(SUPPLIED MATERIAL Opens)
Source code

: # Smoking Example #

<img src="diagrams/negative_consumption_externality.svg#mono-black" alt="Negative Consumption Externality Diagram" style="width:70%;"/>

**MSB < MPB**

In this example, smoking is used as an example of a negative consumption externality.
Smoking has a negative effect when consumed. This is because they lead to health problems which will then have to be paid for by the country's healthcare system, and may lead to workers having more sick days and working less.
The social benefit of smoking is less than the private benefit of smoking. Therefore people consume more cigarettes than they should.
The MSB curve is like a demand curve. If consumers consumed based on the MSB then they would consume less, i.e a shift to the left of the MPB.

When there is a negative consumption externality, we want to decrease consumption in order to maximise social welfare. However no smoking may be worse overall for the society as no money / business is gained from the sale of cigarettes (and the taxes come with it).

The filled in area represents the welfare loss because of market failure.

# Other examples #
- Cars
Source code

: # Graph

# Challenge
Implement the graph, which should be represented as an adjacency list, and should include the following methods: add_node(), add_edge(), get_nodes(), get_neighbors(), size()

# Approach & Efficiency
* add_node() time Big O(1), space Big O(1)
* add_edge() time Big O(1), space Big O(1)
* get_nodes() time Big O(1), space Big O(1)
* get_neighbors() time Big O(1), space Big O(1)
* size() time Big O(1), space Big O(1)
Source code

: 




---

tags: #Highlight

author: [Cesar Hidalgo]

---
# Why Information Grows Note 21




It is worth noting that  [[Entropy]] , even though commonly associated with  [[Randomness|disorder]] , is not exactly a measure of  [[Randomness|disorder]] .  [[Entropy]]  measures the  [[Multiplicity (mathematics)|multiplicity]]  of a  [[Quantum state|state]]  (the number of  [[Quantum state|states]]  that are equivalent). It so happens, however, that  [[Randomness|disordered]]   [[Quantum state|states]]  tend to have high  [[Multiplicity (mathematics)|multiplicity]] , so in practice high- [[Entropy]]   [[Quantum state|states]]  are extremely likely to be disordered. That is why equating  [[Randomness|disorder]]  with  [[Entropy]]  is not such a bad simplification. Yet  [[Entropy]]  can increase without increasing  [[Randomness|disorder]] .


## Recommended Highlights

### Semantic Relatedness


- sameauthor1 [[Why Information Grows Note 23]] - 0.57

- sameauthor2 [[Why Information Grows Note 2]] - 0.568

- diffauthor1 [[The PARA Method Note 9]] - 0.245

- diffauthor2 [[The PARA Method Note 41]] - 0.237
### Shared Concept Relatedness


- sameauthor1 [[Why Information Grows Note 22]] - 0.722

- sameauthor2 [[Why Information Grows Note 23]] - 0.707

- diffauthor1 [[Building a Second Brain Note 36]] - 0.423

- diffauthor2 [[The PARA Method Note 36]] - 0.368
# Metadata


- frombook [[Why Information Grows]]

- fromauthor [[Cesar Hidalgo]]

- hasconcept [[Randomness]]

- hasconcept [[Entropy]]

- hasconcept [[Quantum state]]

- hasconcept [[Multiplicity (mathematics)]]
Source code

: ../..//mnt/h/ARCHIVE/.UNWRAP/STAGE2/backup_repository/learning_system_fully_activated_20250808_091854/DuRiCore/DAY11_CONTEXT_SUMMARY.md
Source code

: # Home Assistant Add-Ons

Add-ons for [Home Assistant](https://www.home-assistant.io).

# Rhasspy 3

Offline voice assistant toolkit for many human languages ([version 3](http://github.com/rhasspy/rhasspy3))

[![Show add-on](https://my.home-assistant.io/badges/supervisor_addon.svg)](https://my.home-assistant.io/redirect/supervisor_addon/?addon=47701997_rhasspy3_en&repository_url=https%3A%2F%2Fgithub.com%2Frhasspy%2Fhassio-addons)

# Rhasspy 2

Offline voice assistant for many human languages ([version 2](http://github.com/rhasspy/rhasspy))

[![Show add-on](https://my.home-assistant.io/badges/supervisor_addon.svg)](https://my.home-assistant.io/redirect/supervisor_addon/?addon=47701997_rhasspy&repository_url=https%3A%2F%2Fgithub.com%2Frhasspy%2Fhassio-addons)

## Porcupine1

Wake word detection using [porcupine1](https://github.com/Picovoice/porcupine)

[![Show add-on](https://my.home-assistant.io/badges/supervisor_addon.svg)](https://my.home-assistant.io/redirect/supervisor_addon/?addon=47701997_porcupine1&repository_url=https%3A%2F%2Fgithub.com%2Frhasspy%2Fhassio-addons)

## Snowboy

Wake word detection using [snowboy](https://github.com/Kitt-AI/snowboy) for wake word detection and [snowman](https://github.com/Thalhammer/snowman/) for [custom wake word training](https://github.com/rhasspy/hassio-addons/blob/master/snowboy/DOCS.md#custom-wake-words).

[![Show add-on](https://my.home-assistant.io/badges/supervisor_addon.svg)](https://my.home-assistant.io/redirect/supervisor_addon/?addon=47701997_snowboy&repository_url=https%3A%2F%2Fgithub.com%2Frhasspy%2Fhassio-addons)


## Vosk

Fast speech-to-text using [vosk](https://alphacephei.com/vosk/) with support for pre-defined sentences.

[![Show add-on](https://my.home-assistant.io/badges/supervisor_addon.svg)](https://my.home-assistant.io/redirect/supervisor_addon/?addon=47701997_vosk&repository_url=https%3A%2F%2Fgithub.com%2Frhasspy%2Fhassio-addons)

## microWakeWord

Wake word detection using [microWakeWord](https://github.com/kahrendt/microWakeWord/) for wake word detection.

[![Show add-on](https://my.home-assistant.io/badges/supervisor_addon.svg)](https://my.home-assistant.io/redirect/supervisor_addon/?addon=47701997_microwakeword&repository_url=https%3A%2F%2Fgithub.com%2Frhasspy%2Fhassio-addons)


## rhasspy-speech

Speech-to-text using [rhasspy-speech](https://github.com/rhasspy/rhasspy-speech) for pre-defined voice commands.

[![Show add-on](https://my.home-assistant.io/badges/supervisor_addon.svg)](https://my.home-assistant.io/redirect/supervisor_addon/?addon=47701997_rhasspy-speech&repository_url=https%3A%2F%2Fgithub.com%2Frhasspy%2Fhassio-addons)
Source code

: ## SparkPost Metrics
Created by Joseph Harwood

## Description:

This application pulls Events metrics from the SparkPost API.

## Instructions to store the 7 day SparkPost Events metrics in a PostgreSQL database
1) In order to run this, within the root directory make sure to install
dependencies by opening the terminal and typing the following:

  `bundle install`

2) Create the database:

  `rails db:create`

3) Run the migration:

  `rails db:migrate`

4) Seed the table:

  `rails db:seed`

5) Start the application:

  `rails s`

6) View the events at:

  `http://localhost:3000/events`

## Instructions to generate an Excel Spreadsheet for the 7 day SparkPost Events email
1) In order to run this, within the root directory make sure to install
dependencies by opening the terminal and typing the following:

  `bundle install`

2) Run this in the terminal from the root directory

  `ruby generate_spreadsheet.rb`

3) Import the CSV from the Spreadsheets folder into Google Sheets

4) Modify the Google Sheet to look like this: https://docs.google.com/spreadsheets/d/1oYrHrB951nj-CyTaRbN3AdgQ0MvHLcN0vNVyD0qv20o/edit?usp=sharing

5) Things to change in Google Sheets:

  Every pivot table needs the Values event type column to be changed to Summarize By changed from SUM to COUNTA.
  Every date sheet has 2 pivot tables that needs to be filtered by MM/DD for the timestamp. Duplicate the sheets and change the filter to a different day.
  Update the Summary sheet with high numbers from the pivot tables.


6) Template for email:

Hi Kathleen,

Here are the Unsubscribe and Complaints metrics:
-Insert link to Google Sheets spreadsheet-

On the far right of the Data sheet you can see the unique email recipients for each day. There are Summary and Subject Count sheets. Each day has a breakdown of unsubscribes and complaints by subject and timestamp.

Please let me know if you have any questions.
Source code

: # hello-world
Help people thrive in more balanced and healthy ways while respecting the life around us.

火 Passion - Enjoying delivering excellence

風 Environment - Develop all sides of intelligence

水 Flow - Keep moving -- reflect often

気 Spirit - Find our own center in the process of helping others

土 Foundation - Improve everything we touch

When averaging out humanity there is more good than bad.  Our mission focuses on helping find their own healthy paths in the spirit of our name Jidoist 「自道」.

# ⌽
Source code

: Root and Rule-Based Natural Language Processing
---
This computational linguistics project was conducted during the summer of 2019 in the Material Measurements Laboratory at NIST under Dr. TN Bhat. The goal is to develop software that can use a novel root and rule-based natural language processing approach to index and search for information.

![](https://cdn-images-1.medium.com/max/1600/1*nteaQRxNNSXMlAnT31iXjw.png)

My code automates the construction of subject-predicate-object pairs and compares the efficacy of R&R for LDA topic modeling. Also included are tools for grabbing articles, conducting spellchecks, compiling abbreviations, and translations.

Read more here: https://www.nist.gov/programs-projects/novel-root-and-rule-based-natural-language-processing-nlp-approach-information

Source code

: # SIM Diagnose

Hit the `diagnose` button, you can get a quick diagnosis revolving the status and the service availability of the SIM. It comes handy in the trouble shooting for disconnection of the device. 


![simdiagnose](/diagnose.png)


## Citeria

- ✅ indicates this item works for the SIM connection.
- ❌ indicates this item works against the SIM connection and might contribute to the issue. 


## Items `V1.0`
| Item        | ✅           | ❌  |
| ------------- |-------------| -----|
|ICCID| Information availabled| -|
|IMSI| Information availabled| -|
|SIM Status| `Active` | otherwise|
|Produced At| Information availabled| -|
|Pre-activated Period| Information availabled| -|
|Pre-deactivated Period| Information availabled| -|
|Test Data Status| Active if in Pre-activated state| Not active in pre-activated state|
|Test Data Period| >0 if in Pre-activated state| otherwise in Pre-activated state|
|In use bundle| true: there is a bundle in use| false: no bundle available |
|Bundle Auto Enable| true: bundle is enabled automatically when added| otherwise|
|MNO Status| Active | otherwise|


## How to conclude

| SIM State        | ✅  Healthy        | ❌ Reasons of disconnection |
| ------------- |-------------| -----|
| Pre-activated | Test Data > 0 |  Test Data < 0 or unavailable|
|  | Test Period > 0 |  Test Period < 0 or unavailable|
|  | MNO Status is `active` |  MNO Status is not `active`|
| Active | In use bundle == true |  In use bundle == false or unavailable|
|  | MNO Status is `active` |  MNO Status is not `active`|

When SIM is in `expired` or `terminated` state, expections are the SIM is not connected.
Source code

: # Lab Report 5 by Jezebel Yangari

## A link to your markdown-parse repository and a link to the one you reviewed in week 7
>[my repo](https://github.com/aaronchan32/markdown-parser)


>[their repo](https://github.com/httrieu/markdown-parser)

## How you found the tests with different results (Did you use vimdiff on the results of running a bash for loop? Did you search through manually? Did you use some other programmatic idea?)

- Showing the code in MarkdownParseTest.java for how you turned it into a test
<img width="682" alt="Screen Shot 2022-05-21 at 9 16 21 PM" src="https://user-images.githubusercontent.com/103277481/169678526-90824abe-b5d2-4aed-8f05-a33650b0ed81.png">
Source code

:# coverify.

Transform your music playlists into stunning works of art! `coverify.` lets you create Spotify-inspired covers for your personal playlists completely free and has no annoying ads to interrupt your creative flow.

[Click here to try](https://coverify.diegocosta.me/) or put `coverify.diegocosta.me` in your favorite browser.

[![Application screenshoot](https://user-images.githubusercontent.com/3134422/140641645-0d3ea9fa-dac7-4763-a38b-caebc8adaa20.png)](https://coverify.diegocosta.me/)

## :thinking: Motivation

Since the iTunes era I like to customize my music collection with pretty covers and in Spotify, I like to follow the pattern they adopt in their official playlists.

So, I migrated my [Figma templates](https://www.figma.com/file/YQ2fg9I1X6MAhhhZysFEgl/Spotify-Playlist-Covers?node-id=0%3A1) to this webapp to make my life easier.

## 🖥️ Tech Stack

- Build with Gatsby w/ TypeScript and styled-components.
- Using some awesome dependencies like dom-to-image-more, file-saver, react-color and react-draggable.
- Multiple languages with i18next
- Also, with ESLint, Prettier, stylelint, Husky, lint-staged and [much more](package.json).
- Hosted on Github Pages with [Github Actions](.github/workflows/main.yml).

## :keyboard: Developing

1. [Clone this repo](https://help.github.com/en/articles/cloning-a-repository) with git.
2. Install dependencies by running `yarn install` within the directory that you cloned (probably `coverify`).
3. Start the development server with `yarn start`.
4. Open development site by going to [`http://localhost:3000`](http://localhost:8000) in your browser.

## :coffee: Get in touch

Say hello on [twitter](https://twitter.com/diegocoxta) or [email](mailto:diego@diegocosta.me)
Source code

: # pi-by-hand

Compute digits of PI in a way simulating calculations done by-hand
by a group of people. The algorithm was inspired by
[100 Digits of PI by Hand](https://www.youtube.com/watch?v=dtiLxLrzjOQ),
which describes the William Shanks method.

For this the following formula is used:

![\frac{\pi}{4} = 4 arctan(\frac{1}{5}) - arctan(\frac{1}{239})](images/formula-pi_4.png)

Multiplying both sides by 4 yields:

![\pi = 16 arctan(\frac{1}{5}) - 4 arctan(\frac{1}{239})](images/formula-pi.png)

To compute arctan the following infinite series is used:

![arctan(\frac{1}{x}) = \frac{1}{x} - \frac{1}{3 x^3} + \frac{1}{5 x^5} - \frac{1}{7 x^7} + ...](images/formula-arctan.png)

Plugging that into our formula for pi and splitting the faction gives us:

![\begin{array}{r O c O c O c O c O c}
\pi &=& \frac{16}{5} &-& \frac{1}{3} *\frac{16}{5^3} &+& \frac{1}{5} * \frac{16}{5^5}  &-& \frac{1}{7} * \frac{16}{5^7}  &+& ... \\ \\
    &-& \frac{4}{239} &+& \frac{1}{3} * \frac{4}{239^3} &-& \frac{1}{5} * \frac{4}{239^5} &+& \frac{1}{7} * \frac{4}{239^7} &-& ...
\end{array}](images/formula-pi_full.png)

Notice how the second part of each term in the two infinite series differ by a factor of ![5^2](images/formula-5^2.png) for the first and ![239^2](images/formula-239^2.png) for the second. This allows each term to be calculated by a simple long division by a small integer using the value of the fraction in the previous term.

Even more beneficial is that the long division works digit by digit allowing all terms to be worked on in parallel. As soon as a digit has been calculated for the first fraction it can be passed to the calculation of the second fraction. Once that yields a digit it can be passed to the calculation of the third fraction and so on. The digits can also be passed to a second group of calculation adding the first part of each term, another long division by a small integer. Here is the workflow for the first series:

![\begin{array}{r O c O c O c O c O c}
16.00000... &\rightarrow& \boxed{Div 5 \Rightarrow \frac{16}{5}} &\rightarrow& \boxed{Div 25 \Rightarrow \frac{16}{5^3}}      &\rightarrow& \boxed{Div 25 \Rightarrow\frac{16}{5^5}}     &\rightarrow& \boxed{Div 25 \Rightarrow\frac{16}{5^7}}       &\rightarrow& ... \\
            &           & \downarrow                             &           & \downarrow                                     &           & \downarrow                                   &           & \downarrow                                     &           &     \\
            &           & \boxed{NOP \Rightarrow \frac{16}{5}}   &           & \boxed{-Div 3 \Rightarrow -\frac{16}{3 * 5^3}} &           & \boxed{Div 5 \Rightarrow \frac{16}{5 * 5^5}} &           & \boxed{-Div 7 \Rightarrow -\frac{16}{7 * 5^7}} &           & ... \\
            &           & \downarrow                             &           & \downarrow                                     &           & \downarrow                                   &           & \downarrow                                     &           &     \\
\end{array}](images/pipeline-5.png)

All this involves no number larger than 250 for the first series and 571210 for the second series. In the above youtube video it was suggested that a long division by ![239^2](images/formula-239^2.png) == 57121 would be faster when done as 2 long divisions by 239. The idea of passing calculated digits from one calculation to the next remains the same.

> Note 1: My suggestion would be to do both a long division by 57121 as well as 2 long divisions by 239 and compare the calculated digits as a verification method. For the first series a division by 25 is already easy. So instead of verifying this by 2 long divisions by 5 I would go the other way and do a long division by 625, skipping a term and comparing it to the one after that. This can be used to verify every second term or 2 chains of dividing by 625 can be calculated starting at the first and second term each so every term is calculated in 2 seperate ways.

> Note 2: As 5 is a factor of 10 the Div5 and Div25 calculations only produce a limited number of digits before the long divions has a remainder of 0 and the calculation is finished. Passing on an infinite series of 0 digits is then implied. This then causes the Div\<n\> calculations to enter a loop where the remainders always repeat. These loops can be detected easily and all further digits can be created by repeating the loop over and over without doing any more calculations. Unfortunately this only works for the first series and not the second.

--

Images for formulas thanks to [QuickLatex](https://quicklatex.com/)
(SUPPLIED MATERIAL Closes)
◆ ACTIVITY
Across the entries above, find each line with the word "languages" and please copy it out.

◆ SOLUTION TO THIS TASK
Offline voice assistant toolkit for many human languages ([version 3](http://github.com/rhasspy/rhasspy3))
Offline voice assistant for many human languages ([version 2](http://github.com/rhasspy/rhasspy))
- Multiple languages with i18next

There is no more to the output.